From Pragati magazine.

Waiting for the freemarket Mahatma

It's time for a new freedom movement

NITIN PAI

OVER A CENTURY ago, the idea of political freedom in
India was the matter of debate in the parlours of the educated
elite. It was more a matter of intellectual exertion
among the few, rather than a popular movement among the
many. It was not as if colonial Indians lacked the aspiration
for political freedom; it was just that the concept was too
abstract for the masses. It was the genius of Mahatma Gandhi
that converted elitist objectives and popular aspirations
into a simple mantra that everyone could understand. He
also armed every single person with a simple, inexpensive
weapon--non-violent civil disobedience--that could be
used to further the objective of attaining freedom.
A century later, India is in a similar situation--this time
it is economic freedom that it seeks. Though it attained political
independence in 1947, India to this date, and even
after the reforms of the 1990s, is generally unfree from an
economic point of view. Vestiges of the socialistic mindset,
well-exploited by populist politicians forms a powerful political
constituency, not least because the alternative--freemarket
capitalism--has not been packaged into a form that
is acceptable to the several hundred millions who actually
desire it.
Ajay Shah, a Mumbai based economist recently
wrote: "In India, a broad majority appears to aspire to
become a country based on open minds
and an open economy. But the evolution of India in these
directions is far from assured. Too many people who grew
up in the 1960s and 1970s have socialist instincts on economic
policy matters.

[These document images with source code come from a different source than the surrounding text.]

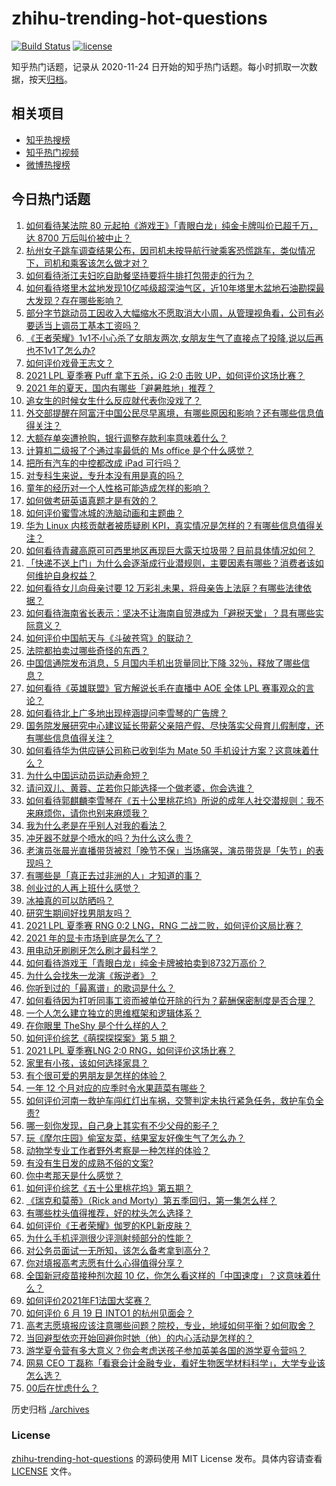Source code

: # zhihu-trending-hot-questions

[![Build Status](https://github.com/justjavac/zhihu-trending-hot-questions/workflows/ci/badge.svg?branch=master)](https://github.com/justjavac/zhihu-trending-hot-questions/actions)
[![license](https://img.shields.io/github/license/justjavac/zhihu-trending-hot-questions)](https://github.com/justjavac/zhihu-trending-hot-questions/blob/master/LICENSE)

知乎热门话题，记录从 2020-11-24 日开始的知乎热门话题。每小时抓取一次数据，按天[归档](./archives)。

## 相关项目

- [知乎热搜榜](https://github.com/justjavac/zhihu-trending-top-search)
- [知乎热门视频](https://github.com/justjavac/zhihu-trending-hot-video)
- [微博热搜榜](https://github.com/justjavac/weibo-trending-hot-search)

## 今日热门话题

<!-- BEGIN -->
<!-- 最后更新时间 Tue Jun 22 2021 09:47:05 GMT+0800 (China Standard Time) -->

1. [如何看待某法院 80 元起拍《游戏王》「青眼白龙」纯金卡牌叫价已超千万，达 8700
   万后叫价被中止？](https://www.zhihu.com/question/466353604)
2. [杭州女子跳车调查结果公布，因司机未按导航行驶乘客恐慌跳车，类似情况下，司机和乘客该怎么做才对？](https://www.zhihu.com/question/466324039)
3. [如何看待浙江夫妇吃自助餐坚持要将牛排打包带走的行为？](https://www.zhihu.com/question/465511011)
4. [如何看待塔里木盆地发现10亿吨级超深油气区，近10年塔里木盆地石油勘探最大发现？存在哪些影响？](https://www.zhihu.com/question/465756160)
5. [部分字节跳动员工因收入大幅缩水不愿取消大小周，从管理视角看，公司有必要适当上调员工基本工资吗？](https://www.zhihu.com/question/465515777)
6. [《王者荣耀》1v1不小心杀了女朋友两次,女朋友生气了直接点了投降,说以后再也不1v1了怎么办?](https://www.zhihu.com/question/465443786)
7. [如何评价戏骨王志文？](https://www.zhihu.com/question/356773728)
8. [2021 LPL 夏季赛 Puff 拿下五杀，iG 2:0 击败
   UP，如何评价这场比赛？](https://www.zhihu.com/question/466382286)
9. [2021 年的夏天，国内有哪些「避暑胜地」推荐？](https://www.zhihu.com/question/466280846)
10. [追女生的时候女生什么反应就代表你没戏了？](https://www.zhihu.com/question/437267039)
11. [外交部提醒在阿富汗中国公民尽早离境，有哪些原因和影响？还有哪些信息值得关注？](https://www.zhihu.com/question/466217700)
12. [大额存单突遭抢购，银行调整存款利率意味着什么？](https://www.zhihu.com/question/465944211)
13. [计算机二级报了个通过率最低的 Ms office 是个什么感觉？](https://www.zhihu.com/question/306891507)
14. [把所有汽车的中控都改成 iPad 可行吗？](https://www.zhihu.com/question/26640735)
15. [对专科生来说，专升本没有用是真的吗？](https://www.zhihu.com/question/456766596)
16. [童年的经历对一个人性格可能造成怎样的影响？](https://www.zhihu.com/question/302078819)
17. [如何做考研英语真题才是有效的？](https://www.zhihu.com/question/461897795)
18. [如何评价蜜雪冰城的洗脑动画和主题曲？](https://www.zhihu.com/question/466309186)
19. [华为 Linux 内核贡献者被质疑刷
    KPI，真实情况是怎样的？有哪些信息值得关注？](https://www.zhihu.com/question/466111598)
20. [如何看待青藏高原可可西里地区再现巨大露天垃圾带？目前具体情况如何？](https://www.zhihu.com/question/466184215)
21. [「快递不送上门」为什么会逐渐成行业潜规则，主要因素有哪些？消费者该如何维护自身权益？](https://www.zhihu.com/question/466340505)
22. [如何看待女儿向母亲讨要 12
    万彩礼未果，将母亲告上法庭？有哪些法律依据？](https://www.zhihu.com/question/466079009)
23. [如何看待海南省长表示：坚决不让海南自贸港成为「避税天堂」？具有哪些实际意义？](https://www.zhihu.com/question/466284419)
24. [如何评价中国航天与《斗破苍穹》的联动？](https://www.zhihu.com/question/465538922)
25. [法院都拍卖过哪些奇怪的东西？](https://www.zhihu.com/question/299977989)
26. [中国信通院发布消息，5 月国内手机出货量同比下降
    32％，释放了哪些信息？](https://www.zhihu.com/question/465502394)
27. [如何看待《英雄联盟》官方解说长毛在直播中 AOE 全体 LPL
    赛事观众的言论？](https://www.zhihu.com/question/466051512)
28. [如何看待北上广多地出现梓涵提问李雪琴的广告牌？](https://www.zhihu.com/question/465101848)
29. [国务院发展研究中心建议延长带薪父亲陪产假、尽快落实父母育儿假制度，还有哪些信息值得关注？](https://www.zhihu.com/question/466283998)
30. [如何看待华为供应链公司称已收到华为 Mate 50
    手机设计方案？这意味着什么？](https://www.zhihu.com/question/466148710)
31. [为什么中国运动员运动寿命短？](https://www.zhihu.com/question/50191573)
32. [请问双儿、黄蓉、芷若你只能选择一个做老婆，你会选谁？](https://www.zhihu.com/question/466002351)
33. [如何看待郭麒麟李雪琴在《五十公里桃花坞》所说的成年人社交潜规则：我不来麻烦你，请你也别来麻烦我？](https://www.zhihu.com/question/466111211)
34. [我为什么老是在乎别人对我的看法？](https://www.zhihu.com/question/451987588)
35. [冲牙器不就是个喷水的吗？为什么这么贵？](https://www.zhihu.com/question/385465810)
36. [老演员张晨光直播带货被怼「晚节不保」当场痛哭，演员带货是「失节」的表现吗？](https://www.zhihu.com/question/465949886)
37. [有哪些是「真正去过非洲的人」才知道的事？](https://www.zhihu.com/question/463859117)
38. [创业过的人再上班什么感觉？](https://www.zhihu.com/question/458719620)
39. [冰袖真的可以防晒吗？](https://www.zhihu.com/question/324378524)
40. [研究生期间好找男朋友吗？](https://www.zhihu.com/question/393637489)
41. [2021 LPL 夏季赛 RNG 0:2 LNG，RNG
    二战二败，如何评价这局比赛？](https://www.zhihu.com/question/466171736)
42. [2021 年的显卡市场到底是怎么了？](https://www.zhihu.com/question/465783055)
43. [用电动牙刷刷牙怎么刷才最科学？](https://www.zhihu.com/question/27826179)
44. [如何看待游戏王「青眼白龙」纯金卡牌被拍卖到8732万高价？](https://www.zhihu.com/question/466359089)
45. [为什么会找朱一龙演《叛逆者》？](https://www.zhihu.com/question/388758918)
46. [你听到过的「最离谱」的歌词是什么？](https://www.zhihu.com/question/465501629)
47. [如何看待因为打听同事工资而被单位开除的行为？薪酬保密制度是否合理？](https://www.zhihu.com/question/466073910)
48. [一个人怎么建立独立的思维框架和逻辑体系？](https://www.zhihu.com/question/442047678)
49. [在你眼里 TheShy 是个什么样的人？](https://www.zhihu.com/question/455091405)
50. [如何评价综艺《萌探探探案》第 5 期？](https://www.zhihu.com/question/465842205)
51. [2021 LPL 夏季赛LNG 2:0
    RNG，如何评价这场比赛？](https://www.zhihu.com/question/466163543)
52. [家里有小孩，该如何选择家具？](https://www.zhihu.com/question/287257063)
53. [有个很可爱的男朋友是怎样的体验？](https://www.zhihu.com/question/27765219)
54. [一年 12 个月对应的应季时令水果蔬菜有哪些？](https://www.zhihu.com/question/21026884)
55. [如何评价河南一救护车闯红灯出车祸，交警判定未执行紧急任务，救护车负全责?](https://www.zhihu.com/question/465874196)
56. [哪一刻你发现，自己身上其实有不少父母的影子？](https://www.zhihu.com/question/465552513)
57. [玩《摩尔庄园》偷室友菜，结果室友好像生气了怎么办？](https://www.zhihu.com/question/463770388)
58. [动物学专业工作者野外考察是一种怎样的体验？](https://www.zhihu.com/question/52589324)
59. [有没有生日发的成熟不俗的文案?](https://www.zhihu.com/question/413422913)
60. [你中考那天是什么感觉？](https://www.zhihu.com/question/387881309)
61. [如何评价综艺《五十公里桃花坞》第五期？](https://www.zhihu.com/question/465948121)
62. [《瑞克和莫蒂》（Rick and
    Morty）第五季回归，第一集怎么样？](https://www.zhihu.com/question/466279343)
63. [有哪些枕头值得推荐，好的枕头怎么选择？](https://www.zhihu.com/question/27206297)
64. [如何评价《王者荣耀》伽罗的KPL新皮肤？](https://www.zhihu.com/question/464788987)
65. [为什么手机评测很少评测射频部分的性能？](https://www.zhihu.com/question/465837362)
66. [对公务员面试一无所知，该怎么备考拿到高分？](https://www.zhihu.com/question/366961967)
67. [你对填报高考志愿有什么心得值得分享？](https://www.zhihu.com/question/19651181)
68. [全国新冠疫苗接种剂次超 10
    亿，你怎么看这样的「中国速度」？这意味着什么？](https://www.zhihu.com/question/466136436)
69. [如何评价2021年F1法国大奖赛？](https://www.zhihu.com/question/463458935)
70. [如何评价 6 月 19 日 INTO1 的杭州见面会？](https://www.zhihu.com/question/466005917)
71. [高考志愿填报应该注意哪些问题？院校，专业，地域如何平衡？如何取舍？](https://www.zhihu.com/question/462670569)
72. [当回避型依恋开始回避你时她（他）的内心活动是怎样的？](https://www.zhihu.com/question/337217828)
73. [游学夏令营有多大意义？你会考虑送孩子参加英美各国的游学夏令营吗？](https://www.zhihu.com/question/462876869)
74. [网易 CEO
    丁磊称「看衰会计金融专业，看好生物医学材料科学」，大学专业该怎么选？](https://www.zhihu.com/question/466254911)
75. [00后在忧虑什么？](https://www.zhihu.com/question/393450972)

<!-- END -->

历史归档 [./archives](./archives)

### License

[zhihu-trending-hot-questions](https://github.com/justjavac/zhihu-trending-hot-questions)
的源码使用 MIT License 发布。具体内容请查看 [LICENSE](./LICENSE) 文件。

The present ruling coalition involves
giving veto power on all legislation to Left parties who got
5% of the votes in 2004 elections, who aspire for a future for
India based on a closed economy and a foreign policy which
is sensitive to Chinese and Russian interests. The Shiv Sena
burns books.

How can India continue to chip away at making progress
towards becoming a modern, liberal society characterised
by ever-expanding freedoms for individuals in terms of
both society and economy?"
India has never lacked entrepreneurial talent. While
many businesses in independent India came to rely on the
socialist crutches that were put in place since Nehru, the
most enduring ones were successful in spite of the government's
best attempts to stifle them. Like India's largest IT
companies, some succeeded due to the government's inability
to regulate them. And then there are others that used
their skills to game the socialist system to stay successful.
Socialism did succeed in making Indian firms less competitive
internationally. But it failed to completely smother
India's entrepreneurial base. And it's not just the big corporates--
there are hundreds of thousands of small businesses
who fit this pattern: though stifled by inflexible labour laws
and industrial licensing they retained their highly entrepreneurial
instincts.
While there are a number of advocates of free market
capitalism in India, none have been able to translate their
ideology into a form that can be sold to India's myriad political
constituencies that are cut along ugly lines based on
geography, religion, community and language. Economic
freedom has the potential to cut across these retrogressive
divisions only if it is espoused in a form that is readily understood
by the masses. It also has the potential to directly
change the destinies of one fifth of the world's population
forever. And when that happens, the remaining four-fifths
of the world will not remain untouched.
It's not hard to find people who have benefited from the
whiff of economic freedom unleashed by P V Narasimha
Rao's government fifteen years ago. But, as Niccolo Machiavelli
explained five centuries ago, they remain diffident.
And it ought to be remembered that there is nothing
more difficult to take in hand, more perilous to conduct, or
more uncertain in its success, then to take the lead in the
introduction of a new order of things.
Because the (reformer) has for enemies all those who
have done well under the old conditions, and lukewarm
defenders in those who may do well under the new. This
coolness arises partly from fear of the opponents, who have
the laws on their side, and partly from the incredulity of
men, who do not readily believe in new things until they
have had a long experience of them.
Thus it happens that whenever those who are hostile
have the opportunity to attack they do it like partisans,
whilst the others defend lukewarmly... [Niccolo Machiavelli,
The Prince, Chapter VI]
The need for a new voice, however, has never been more
urgent. If Gandhi could crystallise the idea of political freedom
and simplify its practice, then surely, the same could be
done for the idea of economic freedom. But even as we
await the free market Mahatma, it is time for those who believe
in rights and freedoms to organise themselves and add
their voices, and their votes, towards shaping a new national
discourse.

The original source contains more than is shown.